YOUR TASK :: Transcribe the stretch of entries below from the line with "The viziers shifted, and" through the line with "Bay and its", exactly and with both ends included; leave out all other lines.

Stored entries
# # # # #

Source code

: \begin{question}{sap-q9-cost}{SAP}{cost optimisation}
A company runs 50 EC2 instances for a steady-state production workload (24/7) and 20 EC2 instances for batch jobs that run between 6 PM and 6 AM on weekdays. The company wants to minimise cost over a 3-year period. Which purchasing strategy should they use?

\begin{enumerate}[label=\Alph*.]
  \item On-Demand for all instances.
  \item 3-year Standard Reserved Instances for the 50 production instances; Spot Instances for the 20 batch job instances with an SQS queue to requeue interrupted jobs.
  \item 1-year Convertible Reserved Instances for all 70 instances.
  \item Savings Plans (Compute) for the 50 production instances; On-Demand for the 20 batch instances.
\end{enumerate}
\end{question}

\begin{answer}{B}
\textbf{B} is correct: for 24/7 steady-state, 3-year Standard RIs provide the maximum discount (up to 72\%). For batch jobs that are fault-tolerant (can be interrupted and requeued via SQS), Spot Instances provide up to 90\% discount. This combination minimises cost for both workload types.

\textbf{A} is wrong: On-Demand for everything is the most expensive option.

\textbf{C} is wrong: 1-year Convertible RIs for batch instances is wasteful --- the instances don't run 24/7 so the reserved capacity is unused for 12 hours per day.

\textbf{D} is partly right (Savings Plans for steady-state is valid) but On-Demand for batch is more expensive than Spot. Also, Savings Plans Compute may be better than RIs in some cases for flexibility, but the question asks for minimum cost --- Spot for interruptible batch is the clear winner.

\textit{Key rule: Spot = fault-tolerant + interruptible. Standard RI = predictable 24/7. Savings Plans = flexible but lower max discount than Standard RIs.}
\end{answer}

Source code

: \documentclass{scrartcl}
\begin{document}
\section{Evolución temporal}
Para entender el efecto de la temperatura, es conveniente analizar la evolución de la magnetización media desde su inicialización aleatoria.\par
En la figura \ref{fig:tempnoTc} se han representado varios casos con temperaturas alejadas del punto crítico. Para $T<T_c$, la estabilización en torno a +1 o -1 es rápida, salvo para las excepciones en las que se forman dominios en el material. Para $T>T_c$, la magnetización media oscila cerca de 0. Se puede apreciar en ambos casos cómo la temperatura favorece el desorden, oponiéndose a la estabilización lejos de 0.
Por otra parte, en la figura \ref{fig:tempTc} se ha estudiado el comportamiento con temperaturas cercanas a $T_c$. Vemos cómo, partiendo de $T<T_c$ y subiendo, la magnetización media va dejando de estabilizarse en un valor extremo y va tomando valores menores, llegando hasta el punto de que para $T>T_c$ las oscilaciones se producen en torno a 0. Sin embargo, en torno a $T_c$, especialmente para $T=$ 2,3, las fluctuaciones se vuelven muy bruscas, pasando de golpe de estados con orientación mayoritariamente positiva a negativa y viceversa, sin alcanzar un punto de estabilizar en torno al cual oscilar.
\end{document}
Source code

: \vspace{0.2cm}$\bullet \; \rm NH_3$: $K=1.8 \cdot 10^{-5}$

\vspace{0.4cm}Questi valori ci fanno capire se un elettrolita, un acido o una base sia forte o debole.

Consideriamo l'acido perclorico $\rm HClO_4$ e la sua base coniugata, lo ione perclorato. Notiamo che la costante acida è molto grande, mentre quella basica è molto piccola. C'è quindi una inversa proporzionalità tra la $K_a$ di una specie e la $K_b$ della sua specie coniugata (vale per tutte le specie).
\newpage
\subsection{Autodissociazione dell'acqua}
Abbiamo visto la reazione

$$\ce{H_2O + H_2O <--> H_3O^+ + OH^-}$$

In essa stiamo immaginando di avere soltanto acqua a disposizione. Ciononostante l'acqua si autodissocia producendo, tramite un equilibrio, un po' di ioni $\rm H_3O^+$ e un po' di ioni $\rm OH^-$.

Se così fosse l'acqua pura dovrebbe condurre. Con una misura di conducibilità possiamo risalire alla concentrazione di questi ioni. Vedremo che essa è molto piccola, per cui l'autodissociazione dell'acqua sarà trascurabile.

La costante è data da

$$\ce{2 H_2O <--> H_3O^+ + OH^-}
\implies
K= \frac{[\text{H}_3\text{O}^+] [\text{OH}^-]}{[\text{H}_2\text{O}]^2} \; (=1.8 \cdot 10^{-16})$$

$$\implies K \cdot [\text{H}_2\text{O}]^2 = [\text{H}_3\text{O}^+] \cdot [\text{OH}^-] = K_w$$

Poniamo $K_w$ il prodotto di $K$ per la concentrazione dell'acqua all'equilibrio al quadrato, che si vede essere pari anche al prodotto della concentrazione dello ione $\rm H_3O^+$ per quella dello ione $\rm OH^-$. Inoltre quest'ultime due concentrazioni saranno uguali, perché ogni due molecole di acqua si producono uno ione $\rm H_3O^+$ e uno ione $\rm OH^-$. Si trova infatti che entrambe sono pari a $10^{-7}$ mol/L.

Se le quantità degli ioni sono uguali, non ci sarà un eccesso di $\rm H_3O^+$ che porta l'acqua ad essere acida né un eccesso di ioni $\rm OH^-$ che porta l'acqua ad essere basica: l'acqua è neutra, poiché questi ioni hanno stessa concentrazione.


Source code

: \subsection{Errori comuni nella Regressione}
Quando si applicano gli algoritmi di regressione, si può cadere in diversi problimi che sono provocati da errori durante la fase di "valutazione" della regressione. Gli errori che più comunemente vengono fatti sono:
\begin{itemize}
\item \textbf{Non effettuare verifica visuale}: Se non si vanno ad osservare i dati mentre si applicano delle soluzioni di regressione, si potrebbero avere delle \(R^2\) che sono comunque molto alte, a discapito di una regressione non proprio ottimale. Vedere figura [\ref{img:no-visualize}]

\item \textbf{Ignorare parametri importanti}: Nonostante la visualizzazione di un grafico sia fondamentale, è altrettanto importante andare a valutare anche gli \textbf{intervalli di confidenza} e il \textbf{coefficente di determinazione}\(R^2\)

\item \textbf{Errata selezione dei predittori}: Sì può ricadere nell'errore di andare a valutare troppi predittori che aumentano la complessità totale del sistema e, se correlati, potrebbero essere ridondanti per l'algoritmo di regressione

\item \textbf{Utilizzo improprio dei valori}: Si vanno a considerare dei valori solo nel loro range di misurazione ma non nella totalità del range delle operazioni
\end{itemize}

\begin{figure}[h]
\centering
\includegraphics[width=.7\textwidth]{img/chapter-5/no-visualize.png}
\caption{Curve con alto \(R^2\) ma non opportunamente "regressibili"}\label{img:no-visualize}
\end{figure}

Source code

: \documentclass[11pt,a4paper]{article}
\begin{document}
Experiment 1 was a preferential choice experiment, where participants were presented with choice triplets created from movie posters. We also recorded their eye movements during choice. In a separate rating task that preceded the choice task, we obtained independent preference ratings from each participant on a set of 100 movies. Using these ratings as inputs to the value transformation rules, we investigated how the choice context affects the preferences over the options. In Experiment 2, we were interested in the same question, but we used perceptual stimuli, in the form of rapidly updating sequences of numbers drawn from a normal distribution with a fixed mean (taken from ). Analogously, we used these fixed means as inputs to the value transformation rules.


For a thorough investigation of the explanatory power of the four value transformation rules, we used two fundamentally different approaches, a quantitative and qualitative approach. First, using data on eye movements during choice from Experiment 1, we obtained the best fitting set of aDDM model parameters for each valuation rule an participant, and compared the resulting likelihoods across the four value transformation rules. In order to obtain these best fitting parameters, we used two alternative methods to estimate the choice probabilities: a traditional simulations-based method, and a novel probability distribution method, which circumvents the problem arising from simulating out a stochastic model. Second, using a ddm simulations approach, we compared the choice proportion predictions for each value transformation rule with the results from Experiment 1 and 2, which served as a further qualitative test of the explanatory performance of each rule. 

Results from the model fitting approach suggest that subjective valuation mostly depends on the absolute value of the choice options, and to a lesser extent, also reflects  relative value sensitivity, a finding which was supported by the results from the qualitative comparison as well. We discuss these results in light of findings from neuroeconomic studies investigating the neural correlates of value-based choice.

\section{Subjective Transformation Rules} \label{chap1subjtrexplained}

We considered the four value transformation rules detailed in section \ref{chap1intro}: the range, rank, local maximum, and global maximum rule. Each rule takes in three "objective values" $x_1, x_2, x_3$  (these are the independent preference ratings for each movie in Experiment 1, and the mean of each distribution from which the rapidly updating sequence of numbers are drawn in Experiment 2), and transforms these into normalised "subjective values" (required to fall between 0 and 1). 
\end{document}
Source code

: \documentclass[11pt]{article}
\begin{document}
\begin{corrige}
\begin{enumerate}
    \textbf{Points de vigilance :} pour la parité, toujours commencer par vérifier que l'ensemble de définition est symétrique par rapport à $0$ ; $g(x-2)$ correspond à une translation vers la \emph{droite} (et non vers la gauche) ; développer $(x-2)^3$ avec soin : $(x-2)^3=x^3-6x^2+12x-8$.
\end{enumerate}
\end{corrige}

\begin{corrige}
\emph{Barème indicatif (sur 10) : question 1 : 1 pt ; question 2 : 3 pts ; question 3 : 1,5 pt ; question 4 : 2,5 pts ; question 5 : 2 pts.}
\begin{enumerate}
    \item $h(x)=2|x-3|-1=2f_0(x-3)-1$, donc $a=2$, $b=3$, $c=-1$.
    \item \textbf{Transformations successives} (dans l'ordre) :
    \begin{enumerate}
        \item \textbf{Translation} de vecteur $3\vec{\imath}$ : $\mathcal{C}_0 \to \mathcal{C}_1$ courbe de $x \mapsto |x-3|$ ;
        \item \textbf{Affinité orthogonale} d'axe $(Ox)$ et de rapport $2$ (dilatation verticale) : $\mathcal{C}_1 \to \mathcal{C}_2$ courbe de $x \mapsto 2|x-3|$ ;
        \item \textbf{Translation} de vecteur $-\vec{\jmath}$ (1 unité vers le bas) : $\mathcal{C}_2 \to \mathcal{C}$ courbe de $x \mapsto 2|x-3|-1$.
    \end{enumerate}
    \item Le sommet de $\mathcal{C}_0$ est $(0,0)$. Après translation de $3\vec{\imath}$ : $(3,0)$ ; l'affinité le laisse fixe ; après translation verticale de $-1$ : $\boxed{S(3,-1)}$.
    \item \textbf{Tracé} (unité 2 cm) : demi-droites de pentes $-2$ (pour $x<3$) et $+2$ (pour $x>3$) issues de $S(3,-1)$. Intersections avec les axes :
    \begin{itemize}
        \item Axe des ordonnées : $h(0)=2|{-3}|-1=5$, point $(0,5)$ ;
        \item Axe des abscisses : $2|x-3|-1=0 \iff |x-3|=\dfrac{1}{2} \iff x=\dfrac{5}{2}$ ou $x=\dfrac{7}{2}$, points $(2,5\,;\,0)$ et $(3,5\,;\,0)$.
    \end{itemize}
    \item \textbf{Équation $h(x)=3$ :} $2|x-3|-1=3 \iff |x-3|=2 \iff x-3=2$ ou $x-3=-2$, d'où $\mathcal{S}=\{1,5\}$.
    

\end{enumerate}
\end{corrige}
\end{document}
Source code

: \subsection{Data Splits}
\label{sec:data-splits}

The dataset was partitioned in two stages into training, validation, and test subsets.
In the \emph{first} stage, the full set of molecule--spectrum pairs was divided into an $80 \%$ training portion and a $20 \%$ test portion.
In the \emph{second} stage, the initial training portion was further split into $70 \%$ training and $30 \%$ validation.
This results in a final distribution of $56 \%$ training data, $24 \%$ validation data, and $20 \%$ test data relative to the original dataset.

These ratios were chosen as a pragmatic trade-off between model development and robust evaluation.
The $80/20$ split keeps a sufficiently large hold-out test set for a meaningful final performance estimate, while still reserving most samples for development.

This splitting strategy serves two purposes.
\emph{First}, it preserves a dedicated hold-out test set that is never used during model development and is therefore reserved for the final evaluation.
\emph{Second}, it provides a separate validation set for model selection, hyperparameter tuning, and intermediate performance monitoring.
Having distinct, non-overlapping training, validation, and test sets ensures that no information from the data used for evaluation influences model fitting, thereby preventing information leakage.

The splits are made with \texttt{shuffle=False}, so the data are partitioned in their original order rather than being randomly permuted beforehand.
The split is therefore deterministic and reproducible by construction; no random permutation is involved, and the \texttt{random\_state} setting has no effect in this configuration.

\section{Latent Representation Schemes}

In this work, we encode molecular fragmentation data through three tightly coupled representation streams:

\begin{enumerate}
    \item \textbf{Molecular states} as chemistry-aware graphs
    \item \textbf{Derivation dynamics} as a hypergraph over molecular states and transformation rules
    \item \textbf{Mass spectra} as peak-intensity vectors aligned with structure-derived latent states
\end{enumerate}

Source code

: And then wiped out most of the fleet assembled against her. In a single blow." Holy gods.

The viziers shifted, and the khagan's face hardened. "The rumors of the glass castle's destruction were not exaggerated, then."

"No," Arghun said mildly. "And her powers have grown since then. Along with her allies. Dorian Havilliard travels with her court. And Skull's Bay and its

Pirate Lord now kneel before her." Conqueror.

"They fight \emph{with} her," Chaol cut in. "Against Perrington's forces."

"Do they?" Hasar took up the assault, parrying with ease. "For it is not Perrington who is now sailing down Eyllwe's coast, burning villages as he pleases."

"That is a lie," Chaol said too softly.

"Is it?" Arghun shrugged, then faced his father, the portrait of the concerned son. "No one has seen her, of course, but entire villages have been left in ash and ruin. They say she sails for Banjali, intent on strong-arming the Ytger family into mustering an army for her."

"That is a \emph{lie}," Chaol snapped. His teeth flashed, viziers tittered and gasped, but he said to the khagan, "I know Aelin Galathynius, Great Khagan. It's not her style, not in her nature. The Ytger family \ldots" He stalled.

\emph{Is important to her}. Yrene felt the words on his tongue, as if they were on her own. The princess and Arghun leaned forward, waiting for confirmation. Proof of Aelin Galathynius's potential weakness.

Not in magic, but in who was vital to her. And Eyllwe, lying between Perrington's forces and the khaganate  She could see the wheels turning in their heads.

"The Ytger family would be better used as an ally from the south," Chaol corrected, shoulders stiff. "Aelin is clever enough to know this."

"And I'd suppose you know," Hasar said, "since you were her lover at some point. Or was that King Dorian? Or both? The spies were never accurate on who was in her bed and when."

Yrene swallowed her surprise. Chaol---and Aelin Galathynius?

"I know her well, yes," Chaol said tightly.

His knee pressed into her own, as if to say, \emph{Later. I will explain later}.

# # # # #

ANSWER TO THIS TASK ::
The viziers shifted, and the khagan's face hardened. "The rumors of the glass castle's destruction were not exaggerated, then."

"No," Arghun said mildly. "And her powers have grown since then. Along with her allies. Dorian Havilliard travels with her court. And Skull's Bay and its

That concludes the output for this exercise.